- _Your instructions_: Count the lines in the listing below that hold the string "coercion". Reply with the number alone.

- _Stored data_:
━━━━

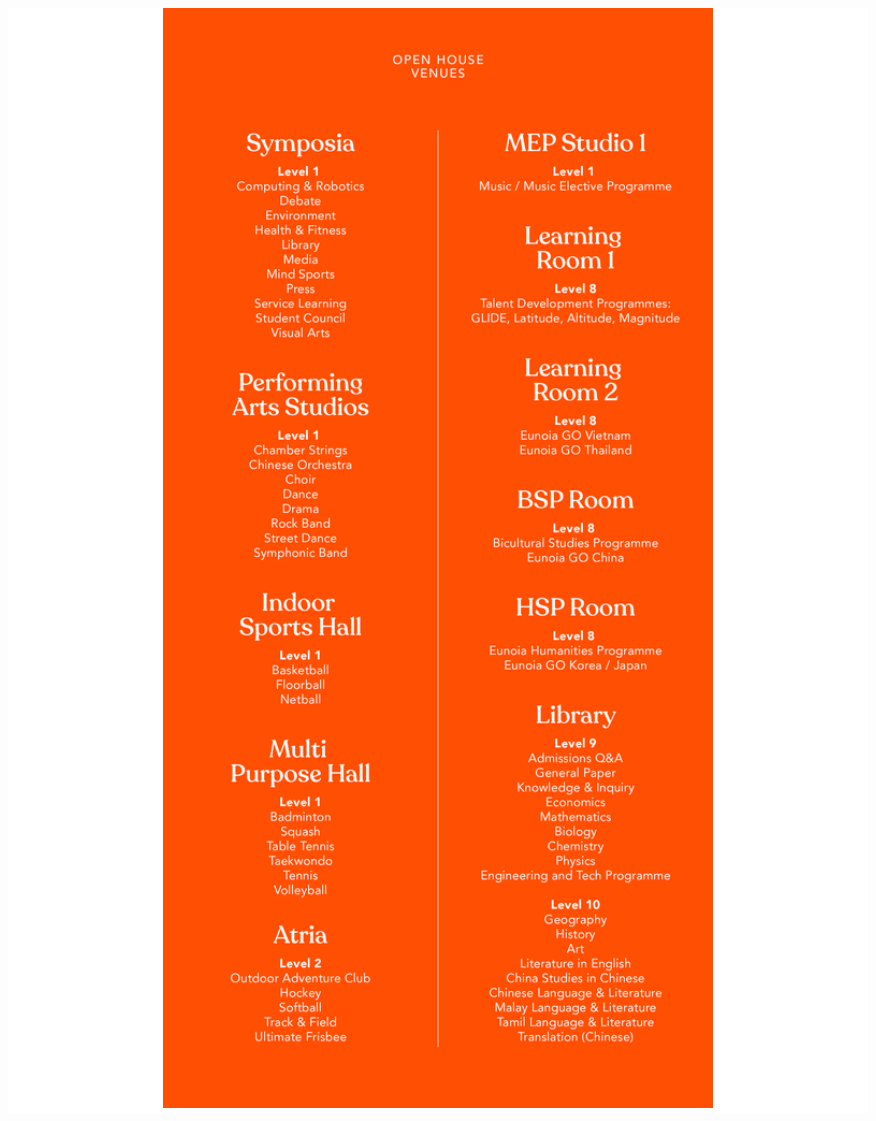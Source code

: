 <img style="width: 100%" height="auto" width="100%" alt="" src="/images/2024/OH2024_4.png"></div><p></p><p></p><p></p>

━━━━

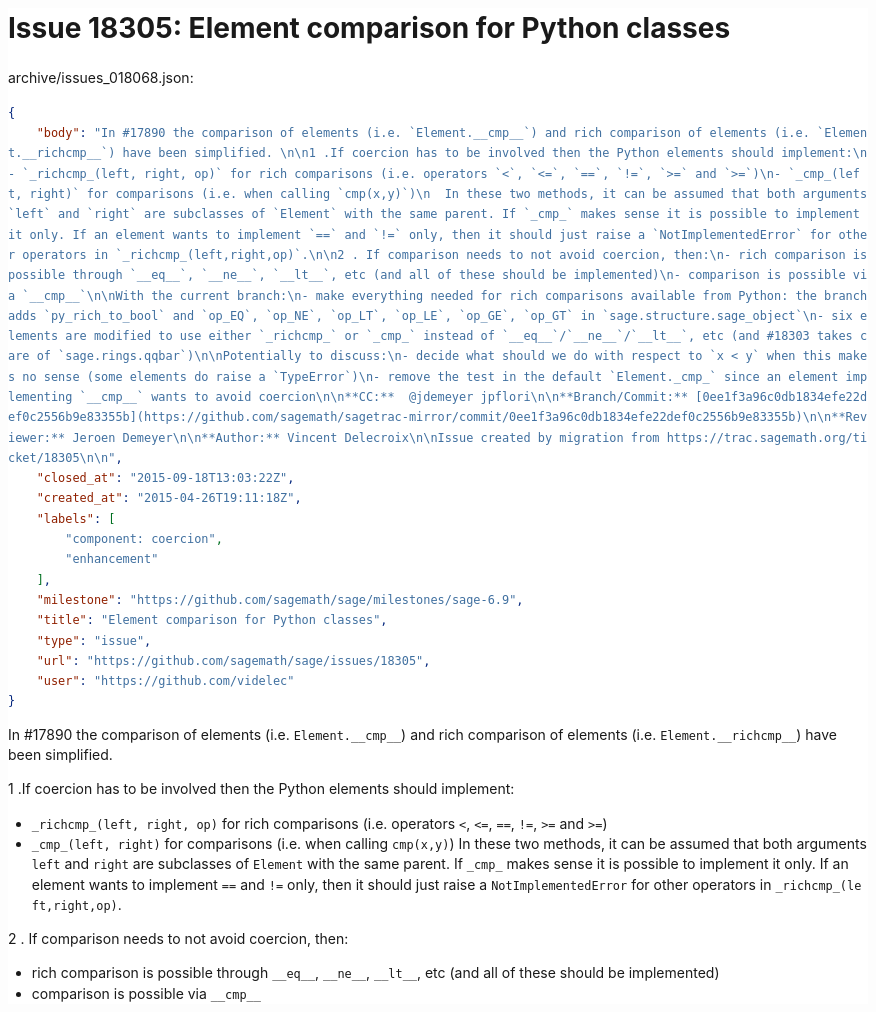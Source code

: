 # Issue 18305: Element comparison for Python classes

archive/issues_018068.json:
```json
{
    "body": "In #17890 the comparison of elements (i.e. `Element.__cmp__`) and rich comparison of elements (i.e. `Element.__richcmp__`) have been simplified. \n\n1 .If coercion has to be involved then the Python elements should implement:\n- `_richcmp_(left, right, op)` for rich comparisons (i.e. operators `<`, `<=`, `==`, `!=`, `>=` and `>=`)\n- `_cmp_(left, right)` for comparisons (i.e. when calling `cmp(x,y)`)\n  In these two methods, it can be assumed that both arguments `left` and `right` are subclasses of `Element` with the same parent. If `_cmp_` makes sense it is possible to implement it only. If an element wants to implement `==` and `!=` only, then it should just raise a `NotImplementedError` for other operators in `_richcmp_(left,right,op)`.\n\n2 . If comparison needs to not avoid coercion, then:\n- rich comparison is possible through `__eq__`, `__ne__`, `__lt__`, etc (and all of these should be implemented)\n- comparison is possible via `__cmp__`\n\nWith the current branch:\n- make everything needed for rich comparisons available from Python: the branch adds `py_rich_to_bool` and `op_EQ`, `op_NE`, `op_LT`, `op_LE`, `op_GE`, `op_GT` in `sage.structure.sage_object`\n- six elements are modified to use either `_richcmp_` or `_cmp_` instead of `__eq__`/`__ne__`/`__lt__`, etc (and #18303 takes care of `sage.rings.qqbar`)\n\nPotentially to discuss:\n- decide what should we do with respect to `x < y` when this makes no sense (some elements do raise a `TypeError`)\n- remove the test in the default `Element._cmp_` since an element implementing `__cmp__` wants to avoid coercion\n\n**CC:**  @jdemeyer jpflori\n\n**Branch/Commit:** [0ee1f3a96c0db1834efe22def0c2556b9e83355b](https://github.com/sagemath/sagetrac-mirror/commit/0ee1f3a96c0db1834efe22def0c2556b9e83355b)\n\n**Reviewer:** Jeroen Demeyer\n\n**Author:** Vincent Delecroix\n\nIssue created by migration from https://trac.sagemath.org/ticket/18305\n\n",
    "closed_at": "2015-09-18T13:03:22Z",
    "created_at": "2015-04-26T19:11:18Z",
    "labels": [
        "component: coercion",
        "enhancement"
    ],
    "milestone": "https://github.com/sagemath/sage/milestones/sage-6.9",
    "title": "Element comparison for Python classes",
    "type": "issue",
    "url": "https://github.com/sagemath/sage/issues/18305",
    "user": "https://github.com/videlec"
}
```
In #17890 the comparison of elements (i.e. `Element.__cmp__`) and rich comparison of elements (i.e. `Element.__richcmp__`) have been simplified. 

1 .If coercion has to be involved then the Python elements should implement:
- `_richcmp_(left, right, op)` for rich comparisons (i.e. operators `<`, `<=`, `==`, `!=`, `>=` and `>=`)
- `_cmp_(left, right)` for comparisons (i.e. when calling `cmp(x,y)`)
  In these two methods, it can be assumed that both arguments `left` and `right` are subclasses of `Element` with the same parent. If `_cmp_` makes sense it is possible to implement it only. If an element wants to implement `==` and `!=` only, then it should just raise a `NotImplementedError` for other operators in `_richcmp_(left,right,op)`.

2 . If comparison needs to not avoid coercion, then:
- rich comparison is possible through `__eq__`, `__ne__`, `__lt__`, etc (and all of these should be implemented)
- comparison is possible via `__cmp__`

━━━━

- _Response to this exercise_: 4